From Bolivar: American Liberator, by Marie Arana (Simon & Schuster, 2013), Kindle pp. 4-6:
As Bolívar’s fame grew, he became known as the George Washington of South America. There were good reasons why. Both came from wealthy and influential families. Both were ardent defenders of freedom. Both were heroic in war, but apprehensive about marshaling the peace. Both resisted efforts to make them kings. Both claimed to want to return to private lives, but were called instead to shape governments. Both were accused of undue ambition.
There the similarities end. Bolívar’s military action lasted twice as long as Washington’s. The territory he covered was seven times as large and spanned an astonishing geographic diversity: from crocodile-infested jungles to the snowcapped reaches of the Andes. Moreover, unlike Washington’s war, Bolívar’s could not have been won without the aid of black and Indian troops; his success in rallying all races to the patriot cause became a turning point in the war for independence. It is fair to say that he led both a revolution and a civil war.
But perhaps what distinguishes these men above all can be seen most clearly in their written work. Washington’s words were measured, august, dignified—the product of a cautious and deliberate mind. Bolívar’s speeches and correspondence, on the other hand, were fiery, passionate. They represent some of the greatest writing in Latin American letters. Although much was produced in haste—on battlefields, on the run—the prose is at once lyrical and stately, clever but historically grounded, electric yet deeply wise. It is no exaggeration to say that Bolívar’s revolution changed the Spanish language, for his words marked the dawn of a new literary age. The old, dusty Castilian of his time, with its ornate flourishes and cumbersome locutions, in his remarkable voice and pen became another language entirely—urgent, vibrant, and young.
There is yet another important difference. Unlike Washington’s glory, Bolívar’s did not last unto the grave. In time, the politics in the countries Bolívar created grew ever more fractious, his detractors ever more vehement. Eventually, he came to believe that Latin Americans were not ready for a truly democratic government: abject, ignorant, suspicious, they did not understand how to govern themselves, having been systematically deprived of that experience by their Spanish oppressors. What they needed, in his eyes, was a strong hand, a strict executive. He began making unilateral decisions. He installed a dictator in Venezuela; he announced to Bolivia that it would have a president for life.
By the time he was forty-one, his wisdom began to be doubted by functionaries in every republic he had freed and founded.
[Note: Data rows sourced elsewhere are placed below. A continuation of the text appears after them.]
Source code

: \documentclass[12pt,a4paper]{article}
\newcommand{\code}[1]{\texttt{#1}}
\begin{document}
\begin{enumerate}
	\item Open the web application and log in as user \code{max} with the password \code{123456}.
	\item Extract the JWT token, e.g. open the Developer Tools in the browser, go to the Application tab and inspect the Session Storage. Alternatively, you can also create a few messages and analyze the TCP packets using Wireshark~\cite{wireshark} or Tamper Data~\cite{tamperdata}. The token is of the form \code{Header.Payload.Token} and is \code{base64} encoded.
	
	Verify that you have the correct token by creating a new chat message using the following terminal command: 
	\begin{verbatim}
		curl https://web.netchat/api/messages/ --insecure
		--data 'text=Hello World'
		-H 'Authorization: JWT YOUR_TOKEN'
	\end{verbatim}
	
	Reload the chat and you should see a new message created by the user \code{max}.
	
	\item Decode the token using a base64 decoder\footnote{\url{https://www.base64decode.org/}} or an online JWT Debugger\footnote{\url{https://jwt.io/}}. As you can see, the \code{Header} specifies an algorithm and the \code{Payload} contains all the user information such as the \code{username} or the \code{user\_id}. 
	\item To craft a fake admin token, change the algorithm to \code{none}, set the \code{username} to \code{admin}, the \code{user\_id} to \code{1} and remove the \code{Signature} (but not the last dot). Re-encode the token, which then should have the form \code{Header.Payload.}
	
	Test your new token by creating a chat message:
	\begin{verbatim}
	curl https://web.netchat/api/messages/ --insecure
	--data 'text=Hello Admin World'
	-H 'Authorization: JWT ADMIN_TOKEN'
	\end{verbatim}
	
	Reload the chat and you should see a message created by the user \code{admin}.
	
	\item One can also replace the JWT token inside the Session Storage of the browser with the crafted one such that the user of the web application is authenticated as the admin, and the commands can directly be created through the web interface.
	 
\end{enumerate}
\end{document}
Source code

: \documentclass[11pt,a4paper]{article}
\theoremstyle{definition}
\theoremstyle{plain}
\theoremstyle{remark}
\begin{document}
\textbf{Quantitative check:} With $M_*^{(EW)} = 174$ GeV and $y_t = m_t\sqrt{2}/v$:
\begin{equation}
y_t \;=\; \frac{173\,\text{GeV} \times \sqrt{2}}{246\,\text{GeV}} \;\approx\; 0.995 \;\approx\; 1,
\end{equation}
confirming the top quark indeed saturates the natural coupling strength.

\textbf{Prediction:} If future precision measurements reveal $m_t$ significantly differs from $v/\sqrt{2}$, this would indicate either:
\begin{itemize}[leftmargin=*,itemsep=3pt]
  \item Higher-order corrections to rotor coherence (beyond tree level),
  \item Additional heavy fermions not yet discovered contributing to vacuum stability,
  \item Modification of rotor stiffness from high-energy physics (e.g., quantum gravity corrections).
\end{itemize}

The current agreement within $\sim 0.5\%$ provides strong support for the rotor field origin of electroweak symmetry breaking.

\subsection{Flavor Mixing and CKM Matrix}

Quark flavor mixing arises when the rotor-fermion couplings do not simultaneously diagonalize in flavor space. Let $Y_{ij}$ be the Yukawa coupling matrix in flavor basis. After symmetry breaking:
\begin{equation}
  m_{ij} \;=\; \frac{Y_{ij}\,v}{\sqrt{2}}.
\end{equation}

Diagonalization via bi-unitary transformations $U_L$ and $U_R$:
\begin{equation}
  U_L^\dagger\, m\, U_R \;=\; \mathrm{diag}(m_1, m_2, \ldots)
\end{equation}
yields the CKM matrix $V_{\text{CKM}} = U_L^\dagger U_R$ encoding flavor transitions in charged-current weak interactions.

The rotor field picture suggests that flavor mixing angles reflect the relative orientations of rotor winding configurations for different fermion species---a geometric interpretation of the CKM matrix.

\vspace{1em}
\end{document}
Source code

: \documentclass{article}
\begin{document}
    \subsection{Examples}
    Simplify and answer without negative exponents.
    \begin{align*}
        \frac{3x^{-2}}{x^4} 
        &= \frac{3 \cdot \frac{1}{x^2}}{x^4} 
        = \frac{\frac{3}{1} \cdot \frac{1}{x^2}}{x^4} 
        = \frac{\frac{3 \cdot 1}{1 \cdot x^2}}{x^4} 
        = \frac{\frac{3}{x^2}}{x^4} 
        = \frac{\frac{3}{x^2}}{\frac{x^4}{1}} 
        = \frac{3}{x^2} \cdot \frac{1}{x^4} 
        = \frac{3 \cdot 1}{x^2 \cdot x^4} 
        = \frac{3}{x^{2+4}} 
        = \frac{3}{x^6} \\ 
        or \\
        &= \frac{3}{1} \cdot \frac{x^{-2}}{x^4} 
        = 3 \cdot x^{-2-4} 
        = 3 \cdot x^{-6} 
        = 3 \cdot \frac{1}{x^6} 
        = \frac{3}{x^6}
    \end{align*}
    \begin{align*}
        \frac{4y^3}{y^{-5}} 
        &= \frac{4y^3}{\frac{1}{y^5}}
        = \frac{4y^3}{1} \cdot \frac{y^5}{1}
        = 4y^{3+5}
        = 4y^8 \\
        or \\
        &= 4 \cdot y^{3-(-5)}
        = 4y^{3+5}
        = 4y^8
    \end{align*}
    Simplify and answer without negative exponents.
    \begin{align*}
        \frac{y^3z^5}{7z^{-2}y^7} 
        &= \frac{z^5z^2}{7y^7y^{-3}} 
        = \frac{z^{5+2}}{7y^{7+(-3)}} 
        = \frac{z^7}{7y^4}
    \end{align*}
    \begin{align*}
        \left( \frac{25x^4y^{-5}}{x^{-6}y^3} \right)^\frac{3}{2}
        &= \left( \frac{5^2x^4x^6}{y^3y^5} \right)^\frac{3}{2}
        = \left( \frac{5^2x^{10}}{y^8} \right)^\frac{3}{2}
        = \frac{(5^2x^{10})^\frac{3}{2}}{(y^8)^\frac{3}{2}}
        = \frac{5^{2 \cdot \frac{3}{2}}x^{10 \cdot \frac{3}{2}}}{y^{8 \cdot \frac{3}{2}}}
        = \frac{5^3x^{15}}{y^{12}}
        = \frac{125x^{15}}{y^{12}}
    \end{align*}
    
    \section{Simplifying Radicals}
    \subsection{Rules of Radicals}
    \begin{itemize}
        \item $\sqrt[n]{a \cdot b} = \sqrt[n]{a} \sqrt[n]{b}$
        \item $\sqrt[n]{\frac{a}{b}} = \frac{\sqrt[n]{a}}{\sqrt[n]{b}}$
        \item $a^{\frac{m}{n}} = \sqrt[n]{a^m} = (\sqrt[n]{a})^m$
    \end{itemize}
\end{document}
His deputies—jealous and wary of his extraordinary power—declared they no longer supported his dream of a unified Latin America. Regionalisms emerged, followed by border squabbles, civil wars, and, in Bolívar’s own halls, cloak-and-dagger betrayals. Trumped at last, he had no choice but to renounce command. His forty-seventh—and final—year ended in poverty, illness, and exile. Having given away the sum total of his personal fortune to the revolution, he died a poor and ravaged man. Few heroes in history have been dealt so much honor, so much power—and so much ingratitude.
But on the afternoon of August 10, 1819, as he stood at the viceroy’s splendid desk in the palace in Santa Fe de Bogotá, there was no limit to the possibilities of Bolívar’s America. The Spanish despot had left the room in such alarm that he had neglected to take the bag of gold on his table. Indeed, as Bolívar lay claim to the hoard of pesos left behind in the viceregal treasury, he understood that the tide had finally turned: his revolution stood to inherit all the abandoned riches of a waning empire. It would also inherit a whirlwind of political and social chaos. In a matter of a few years, Spain’s three-century yoke on the Americas would be sundered and the truly difficult journey toward freedom would begin.